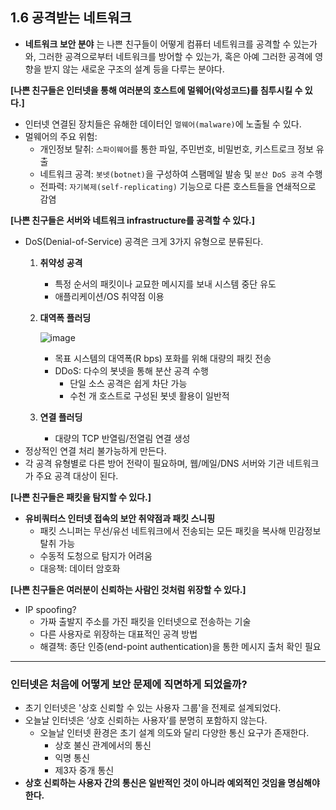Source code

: ## 1.6 공격받는 네트워크

- **네트워크 보안 분야** 는 나쁜 친구들이 어떻게 컴퓨터 네트워크를 공격할 수 있는가와, 그러한 공격으로부터 네트워크를 방어할 수 있는가, 혹은 아예 그러한 공격에 영향을 받지 않는 새로운 구조의 설계 등을 다루는 분야다.

**[나쁜 친구들은 인터넷을 통해 여러분의 호스트에 멀웨어(악성코드)를 침투시킬 수 있다.]**

- 인터넷 연결된 장치들은 유해한 데이터인 `멀웨어(malware)`에 노출될 수 있다.
- 멀웨어의 주요 위험:
    - 개인정보 탈취: `스파이웨어`를 통한 파일, 주민번호, 비밀번호, 키스트로크 정보 유출
    - 네트워크 공격: `봇넷(botnet)`을 구성하여 스팸메일 발송 및 `분산 DoS 공격` 수행
    - 전파력: `자기복제(self-replicating)` 기능으로 다른 호스트들을 연쇄적으로 감염

**[나쁜 친구들은 서버와 네트워크 infrastructure를 공격할 수 있다.]**

- DoS(Denial-of-Service) 공격은 크게 3가지 유형으로 분류된다.
    1. **취약성 공격**
        - 특정 순서의 패킷이나 교묘한 메시지를 보내 시스템 중단 유도
        - 애플리케이션/OS 취약점 이용
    2. **대역폭 플러딩**
 
        ![image](https://github.com/user-attachments/assets/7608aa5e-f81f-4778-af53-774f4bc0f9be)

        - 목표 시스템의 대역폭(R bps) 포화를 위해 대량의 패킷 전송
        - DDoS: 다수의 봇넷을 통해 분산 공격 수행
            - 단일 소스 공격은 쉽게 차단 가능
            - 수천 개 호스트로 구성된 봇넷 활용이 일반적
    3. **연결 플러딩**
        - 대량의 TCP 반열림/전열림 연결 생성
- 정상적인 연결 처리 불가능하게 만든다.
- 각 공격 유형별로 다른 방어 전략이 필요하며, 웹/메일/DNS 서버와 기관 네트워크가 주요 공격 대상이 된다.

**[나쁜 친구들은 패킷을 탐지할 수 있다.]**

- **유비쿼터스 인터넷 접속의 보안 취약점과 패킷 스니핑**
    - 패킷 스니퍼는 무선/유선 네트워크에서 전송되는 모든 패킷을 복사해 민감정보 탈취 가능
    - 수동적 도청으로 탐지가 어려움
    - 대응책: 데이터 암호화

**[나쁜 친구들은 여러분이 신뢰하는 사람인 것처럼 위장할 수 있다.]**

- IP spoofing?
    - 가짜 출발지 주소를 가진 패킷을 인터넷으로 전송하는 기술
    - 다른 사용자로 위장하는 대표적인 공격 방법
    - 해결책: 종단 인증(end-point authentication)을 통한 메시지 출처 확인 필요

---

### 인터넷은 처음에 어떻게 보안 문제에 직면하게 되었을까?

- 초기 인터넷은 '상호 신뢰할 수 있는 사용자 그룹'을 전제로 설계되었다.
- 오늘날 인터넷은 ‘상호 신뢰하는 사용자’를 분명히 포함하지 않는다.
    - 오늘날 인터넷 환경은 초기 설계 의도와 달리 다양한 통신 요구가 존재한다.
        - 상호 불신 관계에서의 통신
        - 익명 통신
        - 제3자 중개 통신
- **상호 신뢰하는 사용자 간의 통신은 일반적인 것이 아니라 예외적인 것임을 명심해야 한다.**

-------

_WHAT IS REQUIRED_
Begin with the line that contains "- 각 공격 유형별로". Repeat it and every line after it through the end of the listing, exactly, and print nothing more.

_YOUR RESPONSE_
- 각 공격 유형별로 다른 방어 전략이 필요하며, 웹/메일/DNS 서버와 기관 네트워크가 주요 공격 대상이 된다.

**[나쁜 친구들은 패킷을 탐지할 수 있다.]**

- **유비쿼터스 인터넷 접속의 보안 취약점과 패킷 스니핑**
    - 패킷 스니퍼는 무선/유선 네트워크에서 전송되는 모든 패킷을 복사해 민감정보 탈취 가능
    - 수동적 도청으로 탐지가 어려움
    - 대응책: 데이터 암호화

**[나쁜 친구들은 여러분이 신뢰하는 사람인 것처럼 위장할 수 있다.]**

- IP spoofing?
    - 가짜 출발지 주소를 가진 패킷을 인터넷으로 전송하는 기술
    - 다른 사용자로 위장하는 대표적인 공격 방법
    - 해결책: 종단 인증(end-point authentication)을 통한 메시지 출처 확인 필요

---

### 인터넷은 처음에 어떻게 보안 문제에 직면하게 되었을까?

- 초기 인터넷은 '상호 신뢰할 수 있는 사용자 그룹'을 전제로 설계되었다.
- 오늘날 인터넷은 ‘상호 신뢰하는 사용자’를 분명히 포함하지 않는다.
    - 오늘날 인터넷 환경은 초기 설계 의도와 달리 다양한 통신 요구가 존재한다.
        - 상호 불신 관계에서의 통신
        - 익명 통신
        - 제3자 중개 통신
- **상호 신뢰하는 사용자 간의 통신은 일반적인 것이 아니라 예외적인 것임을 명심해야 한다.**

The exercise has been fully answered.